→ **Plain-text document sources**
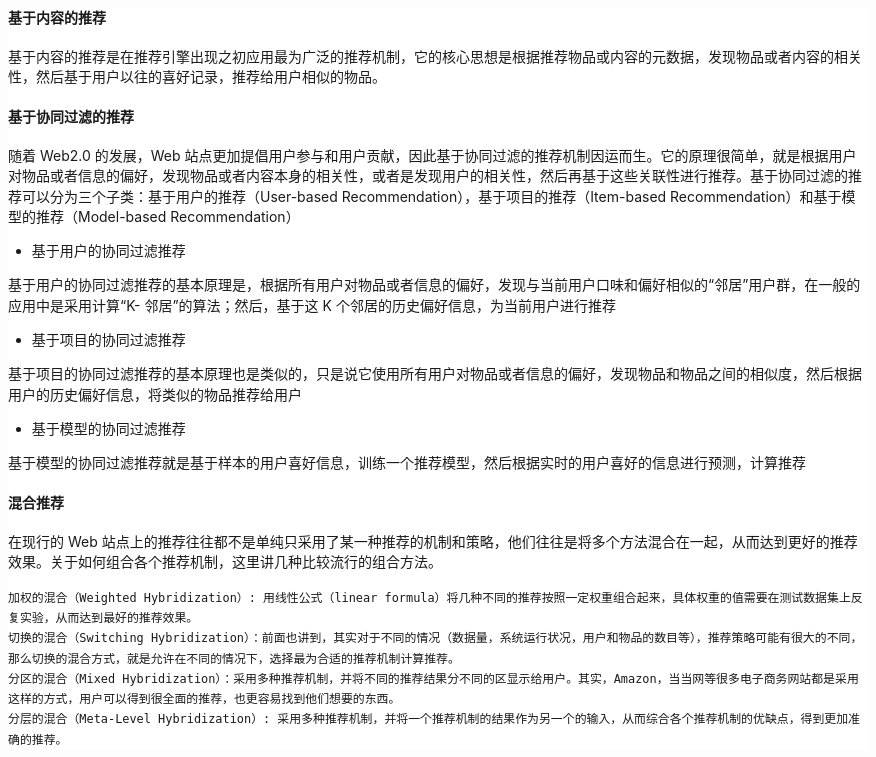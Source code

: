 #### 基于内容的推荐

基于内容的推荐是在推荐引擎出现之初应用最为广泛的推荐机制，它的核心思想是根据推荐物品或内容的元数据，发现物品或者内容的相关性，然后基于用户以往的喜好记录，推荐给用户相似的物品。

#### 基于协同过滤的推荐

随着 Web2.0 的发展，Web 站点更加提倡用户参与和用户贡献，因此基于协同过滤的推荐机制因运而生。它的原理很简单，就是根据用户对物品或者信息的偏好，发现物品或者内容本身的相关性，或者是发现用户的相关性，然后再基于这些关联性进行推荐。基于协同过滤的推荐可以分为三个子类：基于用户的推荐（User-based Recommendation），基于项目的推荐（Item-based Recommendation）和基于模型的推荐（Model-based Recommendation）

- 基于用户的协同过滤推荐

基于用户的协同过滤推荐的基本原理是，根据所有用户对物品或者信息的偏好，发现与当前用户口味和偏好相似的“邻居”用户群，在一般的应用中是采用计算“K- 邻居”的算法；然后，基于这 K 个邻居的历史偏好信息，为当前用户进行推荐

- 基于项目的协同过滤推荐

基于项目的协同过滤推荐的基本原理也是类似的，只是说它使用所有用户对物品或者信息的偏好，发现物品和物品之间的相似度，然后根据用户的历史偏好信息，将类似的物品推荐给用户

- 基于模型的协同过滤推荐

基于模型的协同过滤推荐就是基于样本的用户喜好信息，训练一个推荐模型，然后根据实时的用户喜好的信息进行预测，计算推荐

#### 混合推荐

 在现行的 Web 站点上的推荐往往都不是单纯只采用了某一种推荐的机制和策略，他们往往是将多个方法混合在一起，从而达到更好的推荐效果。关于如何组合各个推荐机制，这里讲几种比较流行的组合方法。

```
加权的混合（Weighted Hybridization）: 用线性公式（linear formula）将几种不同的推荐按照一定权重组合起来，具体权重的值需要在测试数据集上反复实验，从而达到最好的推荐效果。
切换的混合（Switching Hybridization）：前面也讲到，其实对于不同的情况（数据量，系统运行状况，用户和物品的数目等），推荐策略可能有很大的不同，那么切换的混合方式，就是允许在不同的情况下，选择最为合适的推荐机制计算推荐。
分区的混合（Mixed Hybridization）：采用多种推荐机制，并将不同的推荐结果分不同的区显示给用户。其实，Amazon，当当网等很多电子商务网站都是采用这样的方式，用户可以得到很全面的推荐，也更容易找到他们想要的东西。
分层的混合（Meta-Level Hybridization）: 采用多种推荐机制，并将一个推荐机制的结果作为另一个的输入，从而综合各个推荐机制的优缺点，得到更加准确的推荐。
```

→ **What is required**
Only the lines from the one that contains "基于模型的协同过滤推荐就是基" to the end of the data should be output, exactly as they appear.

→ **Exercise response**
基于模型的协同过滤推荐就是基于样本的用户喜好信息，训练一个推荐模型，然后根据实时的用户喜好的信息进行预测，计算推荐

#### 混合推荐

 在现行的 Web 站点上的推荐往往都不是单纯只采用了某一种推荐的机制和策略，他们往往是将多个方法混合在一起，从而达到更好的推荐效果。关于如何组合各个推荐机制，这里讲几种比较流行的组合方法。

```
加权的混合（Weighted Hybridization）: 用线性公式（linear formula）将几种不同的推荐按照一定权重组合起来，具体权重的值需要在测试数据集上反复实验，从而达到最好的推荐效果。
切换的混合（Switching Hybridization）：前面也讲到，其实对于不同的情况（数据量，系统运行状况，用户和物品的数目等），推荐策略可能有很大的不同，那么切换的混合方式，就是允许在不同的情况下，选择最为合适的推荐机制计算推荐。
分区的混合（Mixed Hybridization）：采用多种推荐机制，并将不同的推荐结果分不同的区显示给用户。其实，Amazon，当当网等很多电子商务网站都是采用这样的方式，用户可以得到很全面的推荐，也更容易找到他们想要的东西。
分层的混合（Meta-Level Hybridization）: 采用多种推荐机制，并将一个推荐机制的结果作为另一个的输入，从而综合各个推荐机制的优缺点，得到更加准确的推荐。
```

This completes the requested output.